▶ [INSTRUCTIONS FOR THE TASK]:
Your task is to print all of the data below exactly, with no pictures included.

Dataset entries
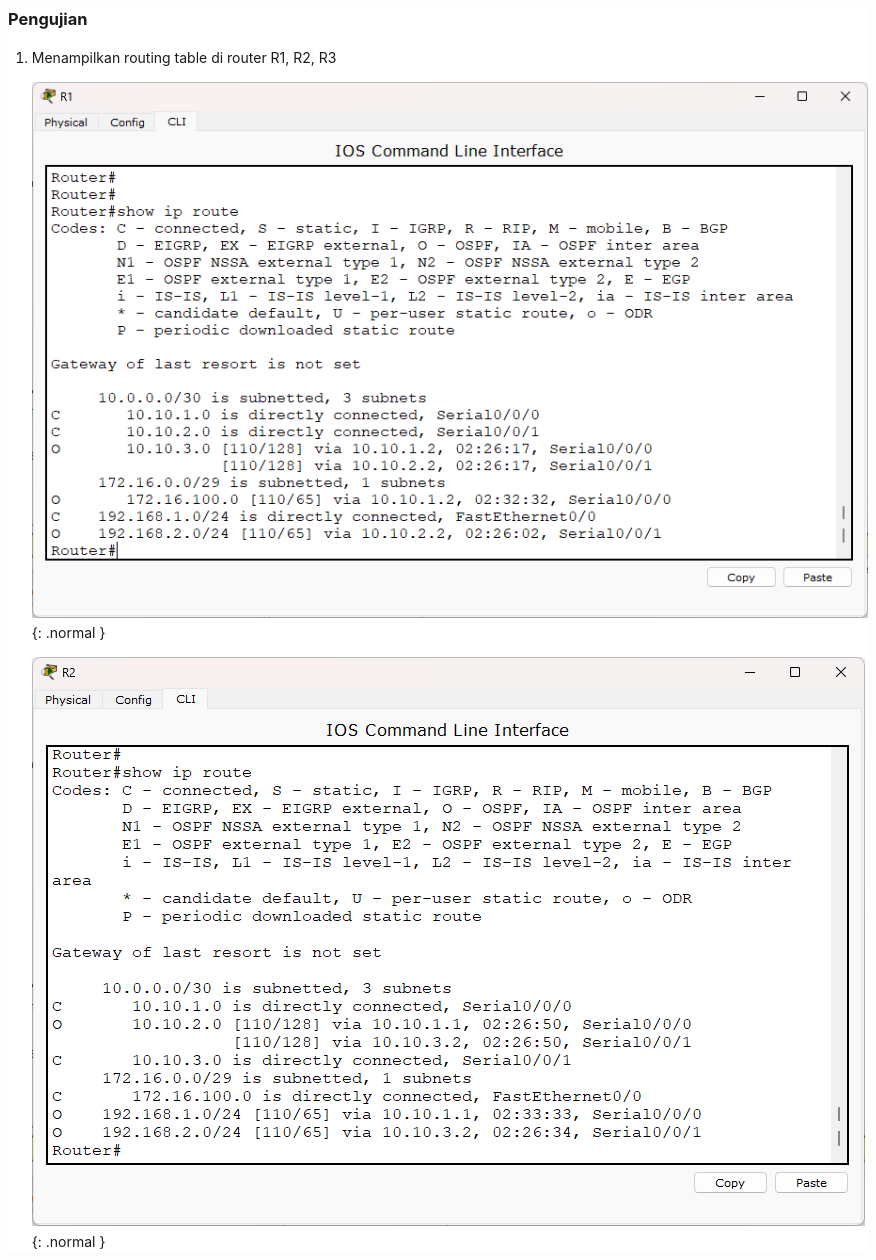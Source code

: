 ### Pengujian

1. Menampilkan routing table di router R1, R2, R3

   ![Life is My Campus](/assets/img/2023-01-22-konfigurasi-ospf-single-area-pada-cisco-packet-tracer/14a.png){: .normal }

   ![Life is My Campus](/assets/img/2023-01-22-konfigurasi-ospf-single-area-pada-cisco-packet-tracer/14b.png){: .normal }
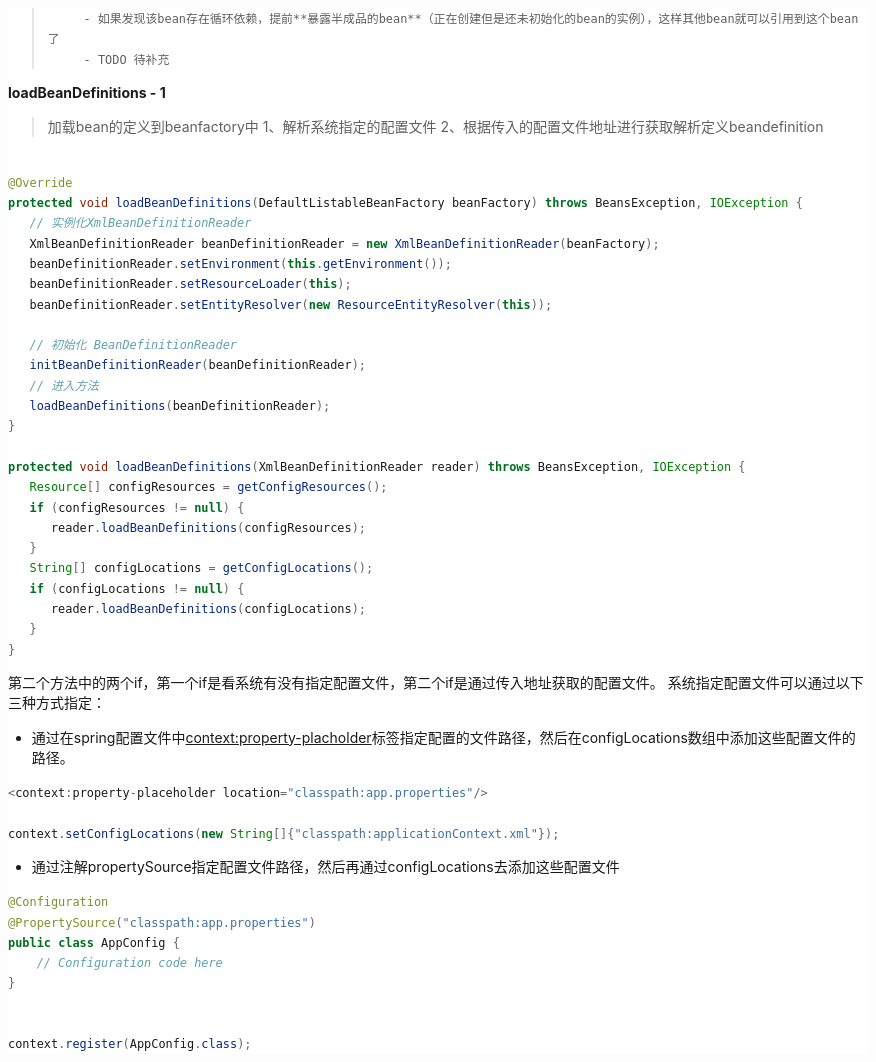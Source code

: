 >          - 如果发现该bean存在循环依赖，提前**暴露半成品的bean**（正在创建但是还未初始化的bean的实例），这样其他bean就可以引用到这个bean了
>          - TODO 待补充

**loadBeanDefinitions - 1**
> 加载bean的定义到beanfactory中
> 1、解析系统指定的配置文件
> 2、根据传入的配置文件地址进行获取解析定义beandefinition

```java

@Override
protected void loadBeanDefinitions(DefaultListableBeanFactory beanFactory) throws BeansException, IOException {
   // 实例化XmlBeanDefinitionReader
   XmlBeanDefinitionReader beanDefinitionReader = new XmlBeanDefinitionReader(beanFactory);
   beanDefinitionReader.setEnvironment(this.getEnvironment());
   beanDefinitionReader.setResourceLoader(this);
   beanDefinitionReader.setEntityResolver(new ResourceEntityResolver(this));

   // 初始化 BeanDefinitionReader
   initBeanDefinitionReader(beanDefinitionReader);
   // 进入方法
   loadBeanDefinitions(beanDefinitionReader);
}

protected void loadBeanDefinitions(XmlBeanDefinitionReader reader) throws BeansException, IOException {
   Resource[] configResources = getConfigResources();
   if (configResources != null) {
      reader.loadBeanDefinitions(configResources);
   }
   String[] configLocations = getConfigLocations();
   if (configLocations != null) {
      reader.loadBeanDefinitions(configLocations);
   }
}
```
第二个方法中的两个if，第一个if是看系统有没有指定配置文件，第二个if是通过传入地址获取的配置文件。
系统指定配置文件可以通过以下三种方式指定：

- 通过在spring配置文件中<context:property-placholder>标签指定配置的文件路径，然后在configLocations数组中添加这些配置文件的路径。
```java
<context:property-placeholder location="classpath:app.properties"/>

context.setConfigLocations(new String[]{"classpath:applicationContext.xml"});
```

- 通过注解propertySource指定配置文件路径，然后再通过configLocations去添加这些配置文件
```java
@Configuration
@PropertySource("classpath:app.properties")
public class AppConfig {
    // Configuration code here
}


context.register(AppConfig.class);
```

▶ [WRITTEN ANSWER]:
Source code

: ### Pengujian

1. Menampilkan routing table di router R1, R2, R3

   ![Life is My Campus](/assets/img/2023-01-22-konfigurasi-ospf-single-area-pada-cisco-packet-tracer/14a.png){: .normal }

   ![Life is My Campus](/assets/img/2023-01-22-konfigurasi-ospf-single-area-pada-cisco-packet-tracer/14b.png){: .normal }
Source code

: >          - 如果发现该bean存在循环依赖，提前**暴露半成品的bean**（正在创建但是还未初始化的bean的实例），这样其他bean就可以引用到这个bean了
>          - TODO 待补充

**loadBeanDefinitions - 1**
> 加载bean的定义到beanfactory中
> 1、解析系统指定的配置文件
> 2、根据传入的配置文件地址进行获取解析定义beandefinition

```java

@Override
protected void loadBeanDefinitions(DefaultListableBeanFactory beanFactory) throws BeansException, IOException {
   // 实例化XmlBeanDefinitionReader
   XmlBeanDefinitionReader beanDefinitionReader = new XmlBeanDefinitionReader(beanFactory);
   beanDefinitionReader.setEnvironment(this.getEnvironment());
   beanDefinitionReader.setResourceLoader(this);
   beanDefinitionReader.setEntityResolver(new ResourceEntityResolver(this));

   // 初始化 BeanDefinitionReader
   initBeanDefinitionReader(beanDefinitionReader);
   // 进入方法
   loadBeanDefinitions(beanDefinitionReader);
}

protected void loadBeanDefinitions(XmlBeanDefinitionReader reader) throws BeansException, IOException {
   Resource[] configResources = getConfigResources();
   if (configResources != null) {
      reader.loadBeanDefinitions(configResources);
   }
   String[] configLocations = getConfigLocations();
   if (configLocations != null) {
      reader.loadBeanDefinitions(configLocations);
   }
}
```
第二个方法中的两个if，第一个if是看系统有没有指定配置文件，第二个if是通过传入地址获取的配置文件。
系统指定配置文件可以通过以下三种方式指定：

- 通过在spring配置文件中<context:property-placholder>标签指定配置的文件路径，然后在configLocations数组中添加这些配置文件的路径。
```java
<context:property-placeholder location="classpath:app.properties"/>

context.setConfigLocations(new String[]{"classpath:applicationContext.xml"});
```

- 通过注解propertySource指定配置文件路径，然后再通过configLocations去添加这些配置文件
```java
@Configuration
@PropertySource("classpath:app.properties")
public class AppConfig {
    // Configuration code here
}


context.register(AppConfig.class);
```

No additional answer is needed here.